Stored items
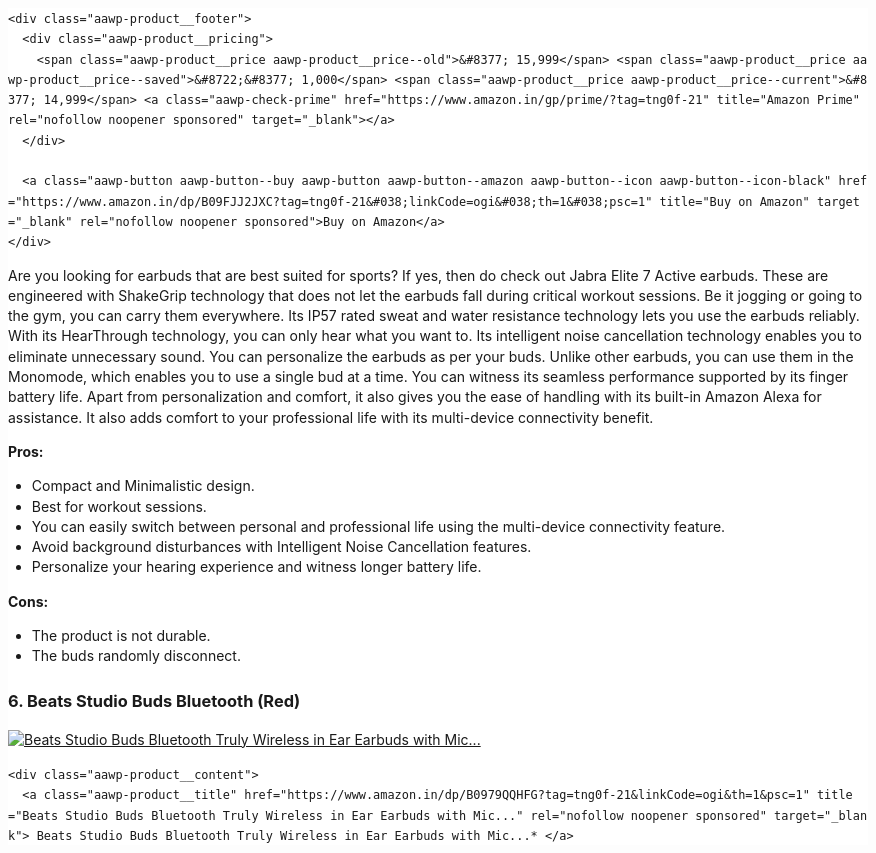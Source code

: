     <div class="aawp-product__footer">
      <div class="aawp-product__pricing">
        <span class="aawp-product__price aawp-product__price--old">&#8377; 15,999</span> <span class="aawp-product__price aawp-product__price--saved">&#8722;&#8377; 1,000</span> <span class="aawp-product__price aawp-product__price--current">&#8377; 14,999</span> <a class="aawp-check-prime" href="https://www.amazon.in/gp/prime/?tag=tng0f-21" title="Amazon Prime" rel="nofollow noopener sponsored" target="_blank"></a>
      </div>
      
      <a class="aawp-button aawp-button--buy aawp-button aawp-button--amazon aawp-button--icon aawp-button--icon-black" href="https://www.amazon.in/dp/B09FJJ2JXC?tag=tng0f-21&#038;linkCode=ogi&#038;th=1&#038;psc=1" title="Buy on Amazon" target="_blank" rel="nofollow noopener sponsored">Buy on Amazon</a>
    </div>
  </div>
</div> Are you looking for earbuds that are best suited for sports? If yes, then do check out Jabra Elite 7 Active earbuds. These are engineered with ShakeGrip technology that does not let the earbuds fall during critical workout sessions. Be it jogging or going to the gym, you can carry them everywhere. Its IP57 rated sweat and water resistance technology lets you use the earbuds reliably. With its HearThrough technology, you can only hear what you want to. Its intelligent noise cancellation technology enables you to eliminate unnecessary sound. You can personalize the earbuds as per your buds. Unlike other earbuds, you can use them in the Monomode, which enables you to use a single bud at a time. You can witness its seamless performance supported by its finger battery life. Apart from personalization and comfort, it also gives you the ease of handling with its built-in Amazon Alexa for assistance. It also adds comfort to your professional life with its multi-device connectivity benefit. 

**Pros:** 

  * Compact and Minimalistic design.
  * Best for workout sessions.
  * You can easily switch between personal and professional life using the multi-device connectivity feature.
  * Avoid background disturbances with Intelligent Noise Cancellation features.
  * Personalize your hearing experience and witness longer battery life.

**Cons:** 

  * The product is not durable.
  * The buds randomly disconnect.

### **6.** **Beats Studio Buds Bluetooth (Red)**

<div class="aawp">
  <div class="aawp-product aawp-product--horizontal"  data-aawp-product-id="B0979QQHFG" data-aawp-product-title="Beats Studio Buds Bluetooth Truly Wireless in Ear Earbuds with Mic  Red" data-aawp-geotargeting="true" data-aawp-click-tracking="title">
    <div class="aawp-product__thumb">
      <a class="aawp-product__image-link"
           href="https://www.amazon.in/dp/B0979QQHFG?tag=tng0f-21&linkCode=ogi&th=1&psc=1" title="Beats Studio Buds Bluetooth Truly Wireless in Ear Earbuds with Mic..." rel="nofollow noopener sponsored" target="_blank"> <img class="aawp-product__image" src="https://m.media-amazon.com/images/I/31NOHEZImRS._SL160_.jpg" alt="Beats Studio Buds Bluetooth Truly Wireless in Ear Earbuds with Mic..." /> </a>
    </div>
    
    <div class="aawp-product__content">
      <a class="aawp-product__title" href="https://www.amazon.in/dp/B0979QQHFG?tag=tng0f-21&linkCode=ogi&th=1&psc=1" title="Beats Studio Buds Bluetooth Truly Wireless in Ear Earbuds with Mic..." rel="nofollow noopener sponsored" target="_blank"> Beats Studio Buds Bluetooth Truly Wireless in Ear Earbuds with Mic...* </a>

§ **WHAT IS REQUIRED**:
When you retype the records, keep every word exactly as written and exclude the pictures.

§ **WRITTEN REPLY**:
Source code

:     <div class="aawp-product__footer">
      <div class="aawp-product__pricing">
        <span class="aawp-product__price aawp-product__price--old">&#8377; 15,999</span> <span class="aawp-product__price aawp-product__price--saved">&#8722;&#8377; 1,000</span> <span class="aawp-product__price aawp-product__price--current">&#8377; 14,999</span> <a class="aawp-check-prime" href="https://www.amazon.in/gp/prime/?tag=tng0f-21" title="Amazon Prime" rel="nofollow noopener sponsored" target="_blank"></a>
      </div>
      
      <a class="aawp-button aawp-button--buy aawp-button aawp-button--amazon aawp-button--icon aawp-button--icon-black" href="https://www.amazon.in/dp/B09FJJ2JXC?tag=tng0f-21&#038;linkCode=ogi&#038;th=1&#038;psc=1" title="Buy on Amazon" target="_blank" rel="nofollow noopener sponsored">Buy on Amazon</a>
    </div>
  </div>
</div> Are you looking for earbuds that are best suited for sports? If yes, then do check out Jabra Elite 7 Active earbuds. These are engineered with ShakeGrip technology that does not let the earbuds fall during critical workout sessions. Be it jogging or going to the gym, you can carry them everywhere. Its IP57 rated sweat and water resistance technology lets you use the earbuds reliably. With its HearThrough technology, you can only hear what you want to. Its intelligent noise cancellation technology enables you to eliminate unnecessary sound. You can personalize the earbuds as per your buds. Unlike other earbuds, you can use them in the Monomode, which enables you to use a single bud at a time. You can witness its seamless performance supported by its finger battery life. Apart from personalization and comfort, it also gives you the ease of handling with its built-in Amazon Alexa for assistance. It also adds comfort to your professional life with its multi-device connectivity benefit. 

**Pros:** 

  * Compact and Minimalistic design.
  * Best for workout sessions.
  * You can easily switch between personal and professional life using the multi-device connectivity feature.
  * Avoid background disturbances with Intelligent Noise Cancellation features.
  * Personalize your hearing experience and witness longer battery life.

**Cons:** 

  * The product is not durable.
  * The buds randomly disconnect.

### **6.** **Beats Studio Buds Bluetooth (Red)**

<div class="aawp">
  <div class="aawp-product aawp-product--horizontal"  data-aawp-product-id="B0979QQHFG" data-aawp-product-title="Beats Studio Buds Bluetooth Truly Wireless in Ear Earbuds with Mic  Red" data-aawp-geotargeting="true" data-aawp-click-tracking="title">
    <div class="aawp-product__thumb">
      <a class="aawp-product__image-link"
           href="https://www.amazon.in/dp/B0979QQHFG?tag=tng0f-21&linkCode=ogi&th=1&psc=1" title="Beats Studio Buds Bluetooth Truly Wireless in Ear Earbuds with Mic..." rel="nofollow noopener sponsored" target="_blank"> <img class="aawp-product__image" src="https://m.media-amazon.com/images/I/31NOHEZImRS._SL160_.jpg" alt="Beats Studio Buds Bluetooth Truly Wireless in Ear Earbuds with Mic..." /> </a>
    </div>
    
    <div class="aawp-product__content">
      <a class="aawp-product__title" href="https://www.amazon.in/dp/B0979QQHFG?tag=tng0f-21&linkCode=ogi&th=1&psc=1" title="Beats Studio Buds Bluetooth Truly Wireless in Ear Earbuds with Mic..." rel="nofollow noopener sponsored" target="_blank"> Beats Studio Buds Bluetooth Truly Wireless in Ear Earbuds with Mic...* </a>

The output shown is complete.